I found myself taking close shots of their gaping mouths, so alien and so vulnerable.


Last week was spent at St. Augustine Beach with my aunts and grandparents. It's the off season which means the beach is nearly deserted and comfortably cool, yet still perfect for swimming. Unfortunately I nursed a cold all week and didn't spend much time drawing as I usually do, but played in the sand with little cocinas and took lots of photos which I'll share more of this week while I figure out my studio life and hopefully a Halloween costume.

Photography is a new medium for me, something I have never studied or pushed until I bought my little point and shoot camera and began blogging. It seems appropriate that most of my images are oriented on tiny details of the world as without contacts, I own nine inches of perfect vision and then a progressively blurrier world. The photos above are another way I see, which could be a frightening way to live but make for beautiful images, yes?

My adult sculpture class at the museum ended Sunday, and I think I left happy students, as a few asked about the next sculpture class with plans to take it. It always makes me so satisfied when I have such an enthusiastic class, so often it is one of the first things they have made in clay since gradeschool, if even then. I inserted a little plaster mold making demo in the last two classes and a few were very excited about the possibilities of handbuilding with plaster which I did with Bone Mother and Daughters. I'd love to offer a course on that, though I don't know if the museum would welcome it as it's so very messy. . . have to mull on it.


Air Force

Taken at 8th Air Force Museum near Shreveport, Louisiana.

look! a tiny pressed mattress.
*edit 11/09*The bomb count so chilling, I still can't get over it a month after taking these photos. Even so I find the repetition of the missiles oddly beautiful the white ones are so similar to Bone Mother's shape it's frightening.

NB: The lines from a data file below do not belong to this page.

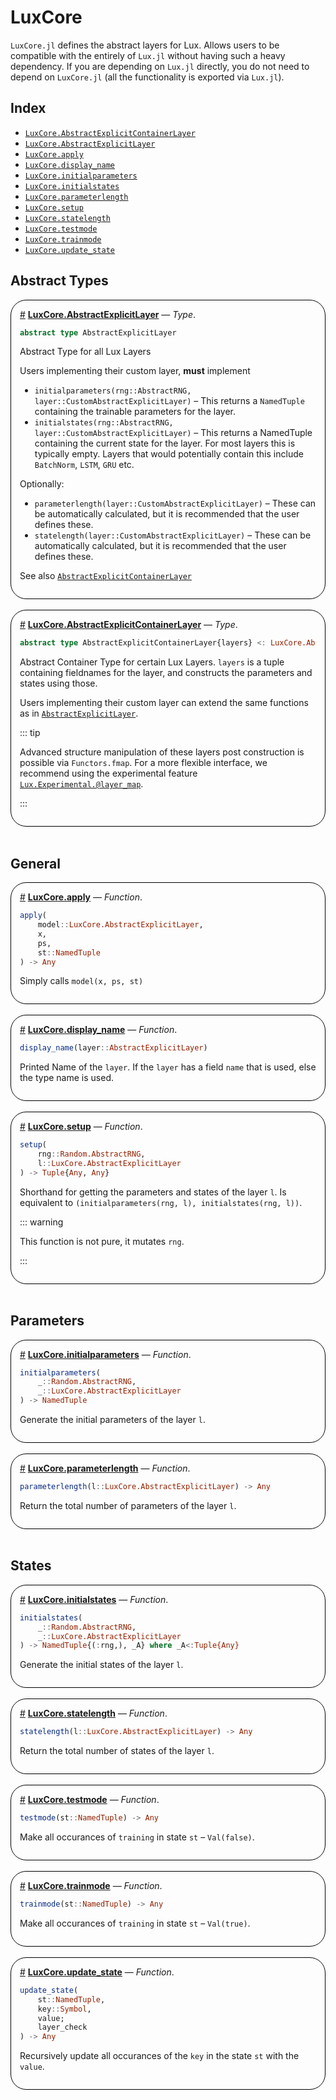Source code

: 


<a id='LuxCore'></a>

# LuxCore


`LuxCore.jl` defines the abstract layers for Lux. Allows users to be compatible with the entirely of `Lux.jl` without having such a heavy dependency. If you are depending on `Lux.jl` directly, you do not need to depend on `LuxCore.jl` (all the functionality is exported via `Lux.jl`).


<a id='Index'></a>

## Index

- [`LuxCore.AbstractExplicitContainerLayer`](#LuxCore.AbstractExplicitContainerLayer)
- [`LuxCore.AbstractExplicitLayer`](#LuxCore.AbstractExplicitLayer)
- [`LuxCore.apply`](#LuxCore.apply)
- [`LuxCore.display_name`](#LuxCore.display_name)
- [`LuxCore.initialparameters`](#LuxCore.initialparameters)
- [`LuxCore.initialstates`](#LuxCore.initialstates)
- [`LuxCore.parameterlength`](#LuxCore.parameterlength)
- [`LuxCore.setup`](#LuxCore.setup)
- [`LuxCore.statelength`](#LuxCore.statelength)
- [`LuxCore.testmode`](#LuxCore.testmode)
- [`LuxCore.trainmode`](#LuxCore.trainmode)
- [`LuxCore.update_state`](#LuxCore.update_state)


<a id='Abstract-Types'></a>

## Abstract Types

<div style='border-width:1px; border-style:solid; border-color:black; padding: 1em; border-radius: 25px;'>
<a id='LuxCore.AbstractExplicitLayer' href='#LuxCore.AbstractExplicitLayer'>#</a>&nbsp;<b><u>LuxCore.AbstractExplicitLayer</u></b> &mdash; <i>Type</i>.



```julia
abstract type AbstractExplicitLayer
```

Abstract Type for all Lux Layers

Users implementing their custom layer, **must** implement

  * `initialparameters(rng::AbstractRNG, layer::CustomAbstractExplicitLayer)` – This returns a `NamedTuple` containing the trainable parameters for the layer.
  * `initialstates(rng::AbstractRNG, layer::CustomAbstractExplicitLayer)` – This returns a NamedTuple containing the current state for the layer. For most layers this is typically empty. Layers that would potentially contain this include `BatchNorm`, `LSTM`, `GRU` etc.

Optionally:

  * `parameterlength(layer::CustomAbstractExplicitLayer)` – These can be automatically calculated, but it is recommended that the user defines these.
  * `statelength(layer::CustomAbstractExplicitLayer)` – These can be automatically calculated, but it is recommended that the user defines these.

See also [`AbstractExplicitContainerLayer`](LuxCore#LuxCore.AbstractExplicitContainerLayer)

</div>
<br>
<div style='border-width:1px; border-style:solid; border-color:black; padding: 1em; border-radius: 25px;'>
<a id='LuxCore.AbstractExplicitContainerLayer' href='#LuxCore.AbstractExplicitContainerLayer'>#</a>&nbsp;<b><u>LuxCore.AbstractExplicitContainerLayer</u></b> &mdash; <i>Type</i>.



```julia
abstract type AbstractExplicitContainerLayer{layers} <: LuxCore.AbstractExplicitLayer
```

Abstract Container Type for certain Lux Layers. `layers` is a tuple containing fieldnames for the layer, and constructs the parameters and states using those.

Users implementing their custom layer can extend the same functions as in [`AbstractExplicitLayer`](LuxCore#LuxCore.AbstractExplicitLayer).

::: tip

Advanced structure manipulation of these layers post construction is possible via `Functors.fmap`. For a more flexible interface, we recommend using the experimental feature [`Lux.Experimental.@layer_map`](@ref).

:::

</div>
<br>

<a id='General'></a>

## General

<div style='border-width:1px; border-style:solid; border-color:black; padding: 1em; border-radius: 25px;'>
<a id='LuxCore.apply' href='#LuxCore.apply'>#</a>&nbsp;<b><u>LuxCore.apply</u></b> &mdash; <i>Function</i>.



```julia
apply(
    model::LuxCore.AbstractExplicitLayer,
    x,
    ps,
    st::NamedTuple
) -> Any

```

Simply calls `model(x, ps, st)`

</div>
<br>
<div style='border-width:1px; border-style:solid; border-color:black; padding: 1em; border-radius: 25px;'>
<a id='LuxCore.display_name' href='#LuxCore.display_name'>#</a>&nbsp;<b><u>LuxCore.display_name</u></b> &mdash; <i>Function</i>.



```julia
display_name(layer::AbstractExplicitLayer)
```

Printed Name of the `layer`. If the `layer` has a field `name` that is used, else the type name is used.

</div>
<br>
<div style='border-width:1px; border-style:solid; border-color:black; padding: 1em; border-radius: 25px;'>
<a id='LuxCore.setup' href='#LuxCore.setup'>#</a>&nbsp;<b><u>LuxCore.setup</u></b> &mdash; <i>Function</i>.



```julia
setup(
    rng::Random.AbstractRNG,
    l::LuxCore.AbstractExplicitLayer
) -> Tuple{Any, Any}

```

Shorthand for getting the parameters and states of the layer `l`. Is equivalent to `(initialparameters(rng, l), initialstates(rng, l))`.

::: warning

This function is not pure, it mutates `rng`.

:::

</div>
<br>

<a id='Parameters'></a>

## Parameters

<div style='border-width:1px; border-style:solid; border-color:black; padding: 1em; border-radius: 25px;'>
<a id='LuxCore.initialparameters' href='#LuxCore.initialparameters'>#</a>&nbsp;<b><u>LuxCore.initialparameters</u></b> &mdash; <i>Function</i>.



```julia
initialparameters(
    _::Random.AbstractRNG,
    _::LuxCore.AbstractExplicitLayer
) -> NamedTuple

```

Generate the initial parameters of the layer `l`.

</div>
<br>
<div style='border-width:1px; border-style:solid; border-color:black; padding: 1em; border-radius: 25px;'>
<a id='LuxCore.parameterlength' href='#LuxCore.parameterlength'>#</a>&nbsp;<b><u>LuxCore.parameterlength</u></b> &mdash; <i>Function</i>.



```julia
parameterlength(l::LuxCore.AbstractExplicitLayer) -> Any

```

Return the total number of parameters of the layer `l`.

</div>
<br>

<a id='States'></a>

## States

<div style='border-width:1px; border-style:solid; border-color:black; padding: 1em; border-radius: 25px;'>
<a id='LuxCore.initialstates' href='#LuxCore.initialstates'>#</a>&nbsp;<b><u>LuxCore.initialstates</u></b> &mdash; <i>Function</i>.



```julia
initialstates(
    _::Random.AbstractRNG,
    _::LuxCore.AbstractExplicitLayer
) -> NamedTuple{(:rng,), _A} where _A<:Tuple{Any}

```

Generate the initial states of the layer `l`.

</div>
<br>
<div style='border-width:1px; border-style:solid; border-color:black; padding: 1em; border-radius: 25px;'>
<a id='LuxCore.statelength' href='#LuxCore.statelength'>#</a>&nbsp;<b><u>LuxCore.statelength</u></b> &mdash; <i>Function</i>.



```julia
statelength(l::LuxCore.AbstractExplicitLayer) -> Any

```

Return the total number of states of the layer `l`.

</div>
<br>
<div style='border-width:1px; border-style:solid; border-color:black; padding: 1em; border-radius: 25px;'>
<a id='LuxCore.testmode' href='#LuxCore.testmode'>#</a>&nbsp;<b><u>LuxCore.testmode</u></b> &mdash; <i>Function</i>.



```julia
testmode(st::NamedTuple) -> Any

```

Make all occurances of `training` in state `st` – `Val(false)`.

</div>
<br>
<div style='border-width:1px; border-style:solid; border-color:black; padding: 1em; border-radius: 25px;'>
<a id='LuxCore.trainmode' href='#LuxCore.trainmode'>#</a>&nbsp;<b><u>LuxCore.trainmode</u></b> &mdash; <i>Function</i>.



```julia
trainmode(st::NamedTuple) -> Any

```

Make all occurances of `training` in state `st` – `Val(true)`.

</div>
<br>
<div style='border-width:1px; border-style:solid; border-color:black; padding: 1em; border-radius: 25px;'>
<a id='LuxCore.update_state' href='#LuxCore.update_state'>#</a>&nbsp;<b><u>LuxCore.update_state</u></b> &mdash; <i>Function</i>.



```julia
update_state(
    st::NamedTuple,
    key::Symbol,
    value;
    layer_check
) -> Any

```

Recursively update all occurances of the `key` in the state `st` with the `value`.

</div>
<br>
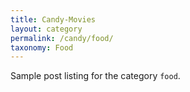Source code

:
 ```yaml
---
title: Candy-Movies
layout: category
permalink: /candy/food/
taxonomy: Food
---
```


Sample post listing for the category `food`.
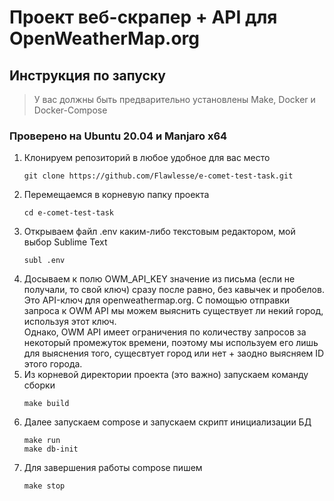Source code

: # Проект веб-скрапер + API для OpenWeatherMap.org

## Инструкция по запуску

> У вас должны быть предварительно установлены Make, Docker и Docker-Compose

### Проверено на Ubuntu 20.04 и Manjaro x64

1. Клонируем репозиторий в любое удобное для вас место
    ``` 
    git clone https://github.com/Flawlesse/e-comet-test-task.git
    ```
2. Перемещаемся в корневую папку проекта
    ```
    cd e-comet-test-task
    ```
3. Открываем файл .env каким-либо текстовым редактором, мой выбор Sublime Text
    ```
    subl .env
    ```
4. Досываем к полю OWM_API_KEY значение из письма (если не получали, то свой ключ) сразу после равно, без кавычек и пробелов. Это API-ключ для openweathermap.org. С помощью отправки запроса к OWM API мы можем выяснить существует ли некий город, используя этот ключ. <br> Однако, OWM API имеет ограничения по количеству запросов за некоторый промежуток времени, поэтому мы используем его лишь для выяснения того, сущесвтует город или нет + заодно выясняем ID этого города.
5. Из корневой директории проекта (это важно) запускаем команду сборки
    ```
    make build
    ```
6. Далее запускаем compose и запускаем скрипт инициализации БД
    ```
    make run
    make db-init
    ```
7. Для завершения работы compose пишем
    ```
    make stop
    ```
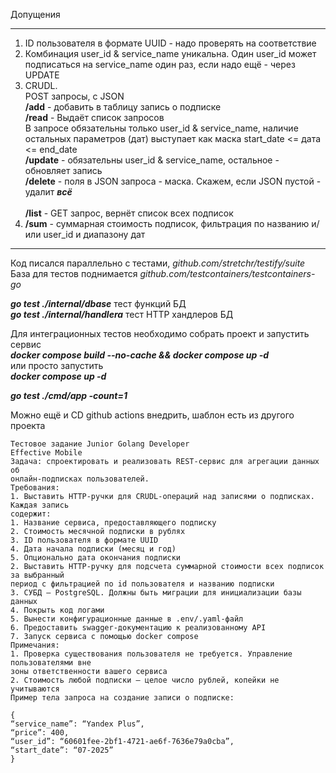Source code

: Допущения<hr>

1. ID пользователя в формате UUID - надо проверять на соответствие<br>
2. Комбинация user_id & service_name уникальна. Один user_id может подписаться на service_name один раз, если надо ещё - через UPDATE<br>
3. CRUDL. <br>
POST запросы, с JSON<br>
**/add**  -  добавить в таблицу запись о подписке<br>
**/read** -  Выдаёт список запросов<br>
В запросе обязательны только user_id & service_name, наличие остальных параметров (дат) выступает как маска start_date <= дата <= end_date <br>
**/update**  -  обязательны user_id & service_name, остальное - обновляет запись<br>
**/delete**  -  поля в JSON запроса - маска. Скажем, если JSON пустой - удалит ***всё***<br><br>
**/list**  - GET запрос, вернёт список  всех подписок<br>
4. **/sum** - суммарная стоимость подписок, фильтрация по названию и/или user_id и диапазону дат <br>
<hr>

Код писался параллельно с тестами, *github.com/stretchr/testify/suite*<br>
База для тестов поднимается *github.com/testcontainers/testcontainers-go*<br>

***go test ./internal/dbase*** тест функций БД<br>
***go test ./internal/handlera*** тест HTTP хандлеров БД<br>

Для интеграционных тестов необходимо собрать проект и запустить сервис <br>
***docker compose build --no-cache && docker compose up -d***<br>
или просто запустить<br>
***docker compose up -d***<br>

***go test ./cmd/app -count=1***<br>

Можно ещё и CD github actions внедрить, шаблон есть из другого проекта<br>

```
Тестовое задание Junior Golang Developer
Effective Mobile
Задача: спроектировать и реализовать REST-сервис для агрегации данных об
онлайн-подписках пользователей.
Требования:
1. Выставить HTTP-ручки для CRUDL-операций над записями о подписках. Каждая запись
содержит:
1. Название сервиса, предоставляющего подписку
2. Стоимость месячной подписки в рублях
3. ID пользователя в формате UUID
4. Дата начала подписки (месяц и год)
5. Опционально дата окончания подписки
2. Выставить HTTP-ручку для подсчета суммарной стоимости всех подписок за выбранный
период с фильтрацией по id пользователя и названию подписки
3. СУБД – PostgreSQL. Должны быть миграции для инициализации базы данных
4. Покрыть код логами
5. Вынести конфигурационные данные в .env/.yaml-файл
6. Предоставить swagger-документацию к реализованному API
7. Запуск сервиса с помощью docker compose
Примечания:
1. Проверка существования пользователя не требуется. Управление пользователями вне
зоны ответственности вашего сервиса
2. Стоимость любой подписки – целое число рублей, копейки не учитываются
Пример тела запроса на создание записи о подписке:

{
“service_name”: “Yandex Plus”,
“price”: 400,
“user_id”: “60601fee-2bf1-4721-ae6f-7636e79a0cba”,
“start_date”: “07-2025”
}
```






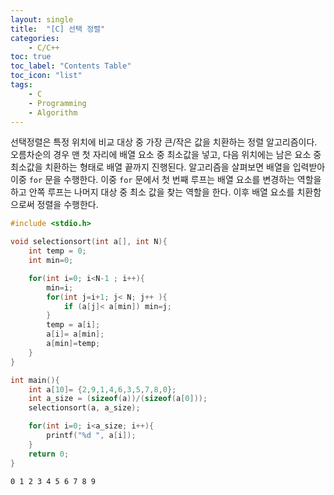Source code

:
 ```yaml
---
layout: single
title:  "[C] 선택 정렬"
categories:
    - C/C++
toc: true
toc_label: "Contents Table"
toc_icon: "list"
tags: 
    - C
    - Programming
    - Algorithm
---
```




선택정렬은 특정 위치에 비교 대상 중 가장 큰/작은 값을 치환하는 정렬 알고리즘이다. 오름차순의 경우 맨 첫 자리에 배열 요소 중 최소값을 넣고, 다음 위치에는 남은 요소 중 최소값을 치환하는 형태로 배열 끝까지 진행된다. 알고리즘을 살펴보면 배열을 입력받아 이중 `for` 문을 수행한다. 이중 `for` 문에서 첫 번째 루프는 배열 요소를 변경하는 역할을 하고 안쪽 루프는 나머지 대상 중 최소 값을 찾는 역할을 한다. 이후 배열 요소를 치환함으로써 정렬을 수행한다. 



```c
#include <stdio.h>

void selectionsort(int a[], int N){
    int temp = 0;
    int min=0;

    for(int i=0; i<N-1 ; i++){
        min=i;
        for(int j=i+1; j< N; j++ ){
            if (a[j]< a[min]) min=j;
        }
        temp = a[i];
        a[i]= a[min];
        a[min]=temp;
    }     
}

int main(){
    int a[10]= {2,9,1,4,6,3,5,7,8,0};
    int a_size = (sizeof(a))/(sizeof(a[0]));
    selectionsort(a, a_size);

    for(int i=0; i<a_size; i++){
        printf("%d ", a[i]);
    }
    return 0;
}
```

```
0 1 2 3 4 5 6 7 8 9
```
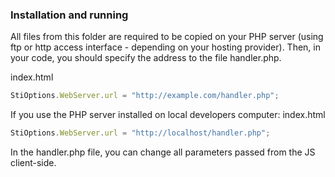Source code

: 
### Installation and running
All files from this folder are required to be copied on your PHP server (using ftp or http access interface - depending on your hosting provider). Then, in your code, you should specify the address to the file handler.php.

index.html
```js
StiOptions.WebServer.url = "http://example.com/handler.php";
```

If you use the PHP server installed on local developers computer:
index.html
```js
StiOptions.WebServer.url = "http://localhost/handler.php";
```

In the handler.php file, you can change all parameters passed from the JS client-side.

Though I know it happens thousands of time everyday airplane flight always seems miraculous, and I love nearly everything about it. Going through goofy security procedures, engaging in people watching, language and accent discernment, napping uncomfortably in plane seats, (though admittedly I hate airport food), waiting on the tarmac, all for that moment of lift when a huge can of metal becomes airborne and the world below drops away to toy village, then ant farm, then abstract surface marked with patches of developed land, squiggles of forest and river, and cities shaped like twinkling stars exploding ever outwards. Sometimes all of it disappears beneath a world of clouds, which comes to resemble traveling on another planet of white, grey, blues, tinged with pink. Then as the plane lands, subtle textures of topography become more apparent: the forests separate into areas of closely space green lines of cultivated pines and irregularly colored wild trees, new suburbs with their shiny cookie cutter homes abut old farmland, the bare prints of old farm houses and barns remain and their driveways truncate to nowhere. Old property lines are marked by old growth sometimes cut in two by newer roads. Reading the land this way is seeing the layers upon layers of history, so little is left unmarked by us. Someday I continually promise myself, I will do a series based on the designs found in aerial photography.

The reason for flight? Last week Tommy, my brother-in-law and I flew to Louisiana to visit with their older brother before his deployment to Iraq and then drove to Texas to visit Catlin and Alicia for the first time since his return from Iraq. Both visits were very good and far too short. Much roughhousing and teasing
occurred during the week because what else do you do but joke and laugh and play and upon goodbye bid each other to take care?

Pictures to come.


Twenty and Counting (and how to fix a linocut)

I am alive, I promise. What have I been up to you ask? Lino printing for one. In case you aren't familiar with the term, a linocut is a relief print made with a piece of old school linoleum tile that has an image carved into the surface with a linocutter, inked with a roller and then printed on paper. One of the particularly nice things about linoprints besides the fact that they look a bit like woodcuts is that you don't need a press to print it.
My little bird print has been in limbo for sometime now, awaiting it's fate, unfinished and unprinted. Part of the problem was some overenthusiastic carving, and a few areas needed filling in, so after a period of incubation and a bit of experimentation, I discovered a way to repair it with Bondo (a putty filler for car dents).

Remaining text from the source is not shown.